Every Act of Congress or joint resolution begins with an enacting formula or resolving formula stipulated by law. These are:

- Act of Congress: "Be it enacted by the Senate and House of Representatives of the United States of America in Congress assembled."
- Joint resolution: "Resolved by the Senate and House of Representatives of the United States of America in Congress assembled."

==Quorum and vote==

The Constitution specifies that a majority of members constitutes a quorum to do business in each house. The rules of each house provide that a quorum is assumed to be present unless a quorum call demonstrates the contrary. Representatives and senators rarely force the presence of a quorum by demanding quorum calls; thus, in most cases, debates continue even if a majority is not present.

Both houses use voice voting to decide most matters. Members shout out "aye!" or "no!", and the presiding officer announces the result. The Constitution requires a recorded vote on the demand of one-fifth of the members present. If the result of the voice vote is unclear, or if the matter is controversial, a recorded vote usually ensues.

The Senate uses roll-call votes. A clerk calls out the names of all the senators, each senator stating "aye" or "no" when his or her name is announced.
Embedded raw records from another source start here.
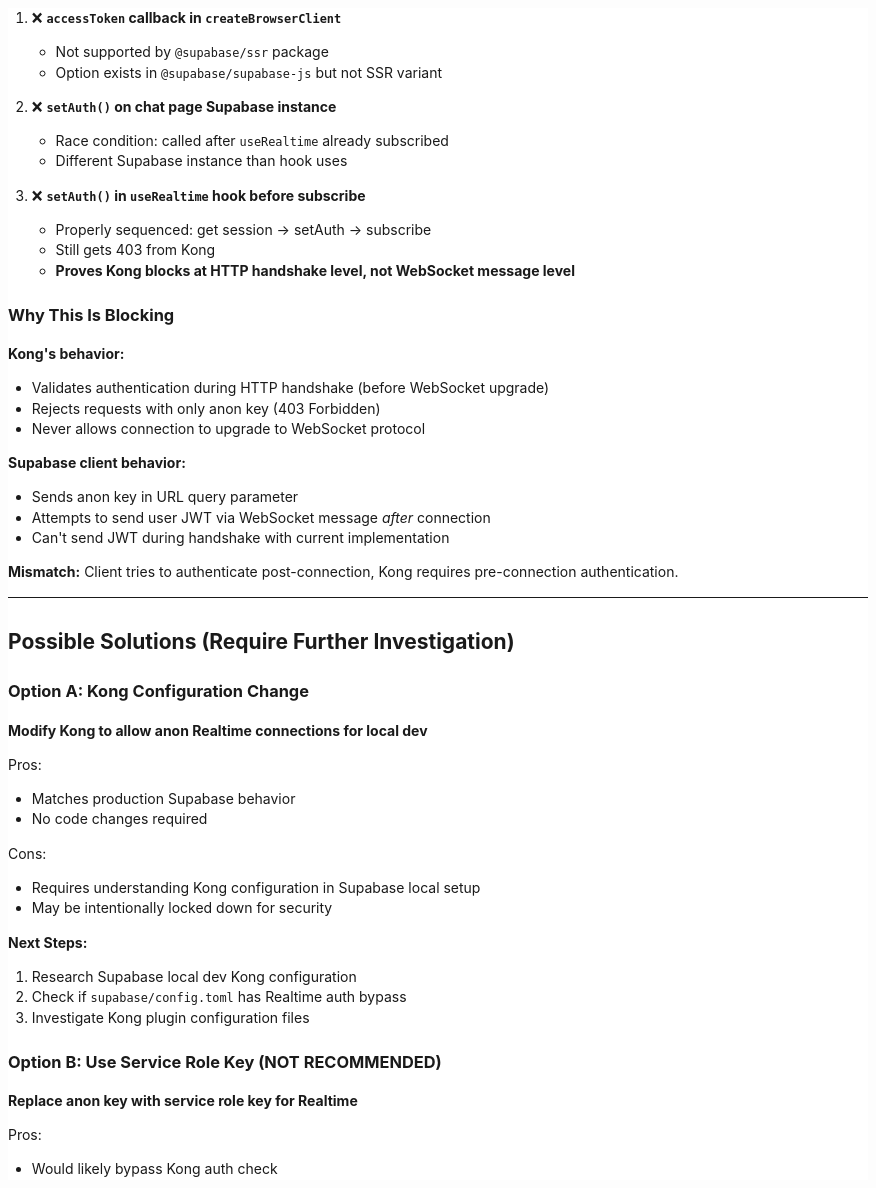 1. ❌ **`accessToken` callback in `createBrowserClient`**
   - Not supported by `@supabase/ssr` package
   - Option exists in `@supabase/supabase-js` but not SSR variant

2. ❌ **`setAuth()` on chat page Supabase instance**
   - Race condition: called after `useRealtime` already subscribed
   - Different Supabase instance than hook uses

3. ❌ **`setAuth()` in `useRealtime` hook before subscribe**
   - Properly sequenced: get session → setAuth → subscribe
   - Still gets 403 from Kong
   - **Proves Kong blocks at HTTP handshake level, not WebSocket message level**

### Why This Is Blocking

**Kong's behavior:**
- Validates authentication during HTTP handshake (before WebSocket upgrade)
- Rejects requests with only anon key (403 Forbidden)
- Never allows connection to upgrade to WebSocket protocol

**Supabase client behavior:**
- Sends anon key in URL query parameter
- Attempts to send user JWT via WebSocket message *after* connection
- Can't send JWT during handshake with current implementation

**Mismatch:** Client tries to authenticate post-connection, Kong requires pre-connection authentication.

---

## Possible Solutions (Require Further Investigation)

### Option A: Kong Configuration Change
**Modify Kong to allow anon Realtime connections for local dev**

Pros:
- Matches production Supabase behavior
- No code changes required

Cons:
- Requires understanding Kong configuration in Supabase local setup
- May be intentionally locked down for security

**Next Steps:**
1. Research Supabase local dev Kong configuration
2. Check if `supabase/config.toml` has Realtime auth bypass
3. Investigate Kong plugin configuration files

### Option B: Use Service Role Key (NOT RECOMMENDED)
**Replace anon key with service role key for Realtime**

Pros:
- Would likely bypass Kong auth check
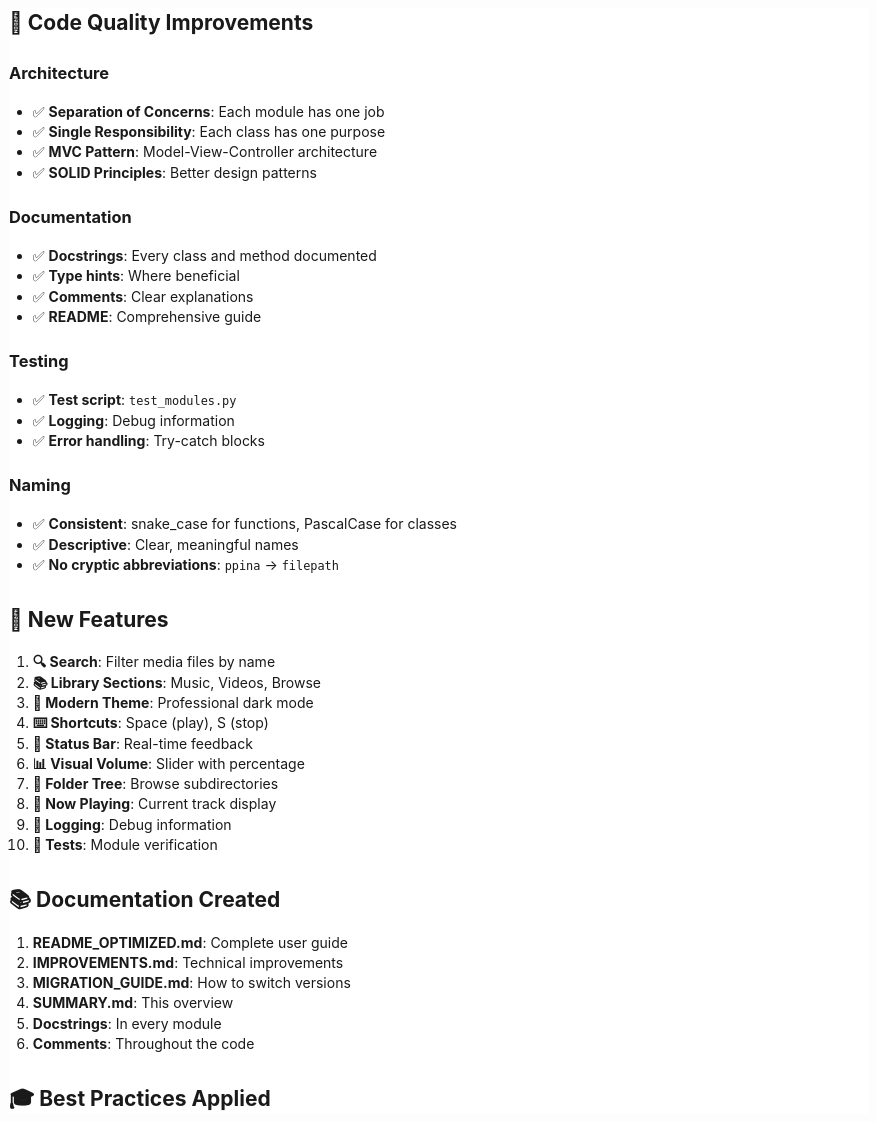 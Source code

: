 ## 🎯 Code Quality Improvements

### Architecture
- ✅ **Separation of Concerns**: Each module has one job
- ✅ **Single Responsibility**: Each class has one purpose
- ✅ **MVC Pattern**: Model-View-Controller architecture
- ✅ **SOLID Principles**: Better design patterns

### Documentation
- ✅ **Docstrings**: Every class and method documented
- ✅ **Type hints**: Where beneficial
- ✅ **Comments**: Clear explanations
- ✅ **README**: Comprehensive guide

### Testing
- ✅ **Test script**: `test_modules.py`
- ✅ **Logging**: Debug information
- ✅ **Error handling**: Try-catch blocks

### Naming
- ✅ **Consistent**: snake_case for functions, PascalCase for classes
- ✅ **Descriptive**: Clear, meaningful names
- ✅ **No cryptic abbreviations**: `ppina` → `filepath`

## 🚀 New Features

1. **🔍 Search**: Filter media files by name
2. **📚 Library Sections**: Music, Videos, Browse
3. **🎨 Modern Theme**: Professional dark mode
4. **⌨️ Shortcuts**: Space (play), S (stop)
5. **💬 Status Bar**: Real-time feedback
6. **📊 Visual Volume**: Slider with percentage
7. **📁 Folder Tree**: Browse subdirectories
8. **🎵 Now Playing**: Current track display
9. **📝 Logging**: Debug information
10. **🧪 Tests**: Module verification

## 📚 Documentation Created

1. **README_OPTIMIZED.md**: Complete user guide
2. **IMPROVEMENTS.md**: Technical improvements
3. **MIGRATION_GUIDE.md**: How to switch versions
4. **SUMMARY.md**: This overview
5. **Docstrings**: In every module
6. **Comments**: Throughout the code

## 🎓 Best Practices Applied
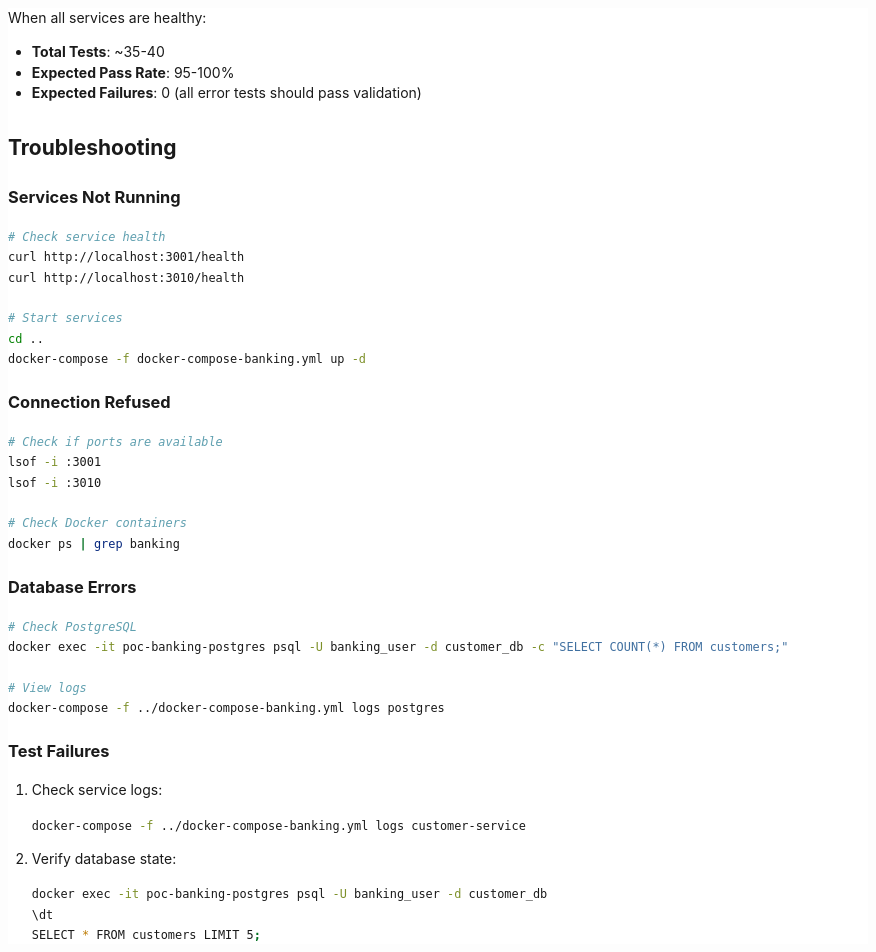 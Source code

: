 When all services are healthy:
- **Total Tests**: ~35-40
- **Expected Pass Rate**: 95-100%
- **Expected Failures**: 0 (all error tests should pass validation)

## Troubleshooting

### Services Not Running

```bash
# Check service health
curl http://localhost:3001/health
curl http://localhost:3010/health

# Start services
cd ..
docker-compose -f docker-compose-banking.yml up -d
```

### Connection Refused

```bash
# Check if ports are available
lsof -i :3001
lsof -i :3010

# Check Docker containers
docker ps | grep banking
```

### Database Errors

```bash
# Check PostgreSQL
docker exec -it poc-banking-postgres psql -U banking_user -d customer_db -c "SELECT COUNT(*) FROM customers;"

# View logs
docker-compose -f ../docker-compose-banking.yml logs postgres
```

### Test Failures

1. Check service logs:
   ```bash
   docker-compose -f ../docker-compose-banking.yml logs customer-service
   ```

2. Verify database state:
   ```bash
   docker exec -it poc-banking-postgres psql -U banking_user -d customer_db
   \dt
   SELECT * FROM customers LIMIT 5;
   ```
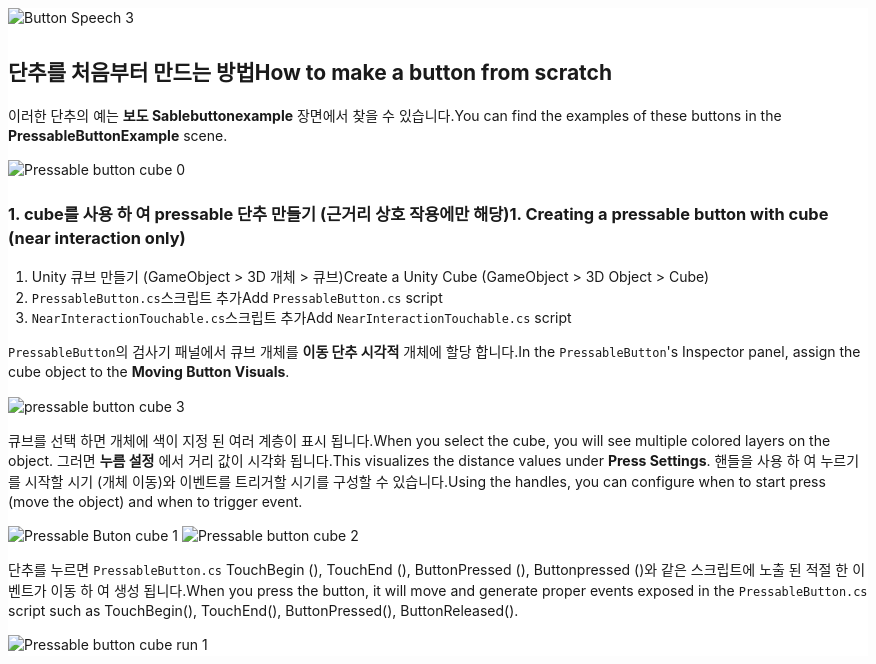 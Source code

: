 <img src="../images/button/MRTK_Button_Speech3.png" width="450" alt="Button Speech 3">

## <a name="how-to-make-a-button-from-scratch"></a><span data-ttu-id="15a0a-276">단추를 처음부터 만드는 방법</span><span class="sxs-lookup"><span data-stu-id="15a0a-276">How to make a button from scratch</span></span>

<span data-ttu-id="15a0a-277">이러한 단추의 예는 **보도 Sablebuttonexample** 장면에서 찾을 수 있습니다.</span><span class="sxs-lookup"><span data-stu-id="15a0a-277">You can find the examples of these buttons in the **PressableButtonExample** scene.</span></span>

<img src="../images/button/MRTK_PressableButtonCube0.png" alt="Pressable button cube 0">

### <a name="1-creating-a-pressable-button-with-cube-near-interaction-only"></a><span data-ttu-id="15a0a-278">1. cube를 사용 하 여 pressable 단추 만들기 (근거리 상호 작용에만 해당)</span><span class="sxs-lookup"><span data-stu-id="15a0a-278">1. Creating a pressable button with cube (near interaction only)</span></span>

1. <span data-ttu-id="15a0a-279">Unity 큐브 만들기 (GameObject > 3D 개체 > 큐브)</span><span class="sxs-lookup"><span data-stu-id="15a0a-279">Create a Unity Cube (GameObject > 3D Object > Cube)</span></span>
2. <span data-ttu-id="15a0a-280">`PressableButton.cs`스크립트 추가</span><span class="sxs-lookup"><span data-stu-id="15a0a-280">Add `PressableButton.cs` script</span></span>
3. <span data-ttu-id="15a0a-281">`NearInteractionTouchable.cs`스크립트 추가</span><span class="sxs-lookup"><span data-stu-id="15a0a-281">Add `NearInteractionTouchable.cs` script</span></span>

<span data-ttu-id="15a0a-282">`PressableButton`의 검사기 패널에서 큐브 개체를 **이동 단추 시각적** 개체에 할당 합니다.</span><span class="sxs-lookup"><span data-stu-id="15a0a-282">In the `PressableButton`'s Inspector panel, assign the cube object to the **Moving Button Visuals**.</span></span>

<img src="../images/button/MRTK_PressableButtonCube3.png" width="450" alt="pressable button cube 3">

<span data-ttu-id="15a0a-283">큐브를 선택 하면 개체에 색이 지정 된 여러 계층이 표시 됩니다.</span><span class="sxs-lookup"><span data-stu-id="15a0a-283">When you select the cube, you will see multiple colored layers on the object.</span></span> <span data-ttu-id="15a0a-284">그러면 **누름 설정** 에서 거리 값이 시각화 됩니다.</span><span class="sxs-lookup"><span data-stu-id="15a0a-284">This visualizes the distance values under **Press Settings**.</span></span> <span data-ttu-id="15a0a-285">핸들을 사용 하 여 누르기를 시작할 시기 (개체 이동)와 이벤트를 트리거할 시기를 구성할 수 있습니다.</span><span class="sxs-lookup"><span data-stu-id="15a0a-285">Using the handles, you can configure when to start press (move the object) and when to trigger event.</span></span>

<img src="../images/button/MRTK_PressableButtonCube1.jpg" width="450" alt="Pressable Buton cube 1">

<img src="../images/button/MRTK_PressableButtonCube2.png" width="450" alt="Pressable button cube 2">

<span data-ttu-id="15a0a-286">단추를 누르면 `PressableButton.cs` TouchBegin (), TouchEnd (), ButtonPressed (), Buttonpressed ()와 같은 스크립트에 노출 된 적절 한 이벤트가 이동 하 여 생성 됩니다.</span><span class="sxs-lookup"><span data-stu-id="15a0a-286">When you press the button, it will move and generate proper events exposed in the `PressableButton.cs` script such as TouchBegin(), TouchEnd(), ButtonPressed(), ButtonReleased().</span></span>

<img src="../images/button/MRTK_PressableButtonCubeRun1.jpg" alt="Pressable button cube run 1">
The House reserves roll-call votes for the election of the Speaker, as a roll-call of all 435 representatives takes quite some time. Normally, members vote by electronic device. In the case of a tie, the motion in question fails. In the Senate, the Vice President may, if present, cast the tiebreaking vote.

A series of many votes in a row is known as vote-a-rama. This is most commonly a series of amendments on a budget resolution or a bill in the reconciliation process, but may be done on any bill.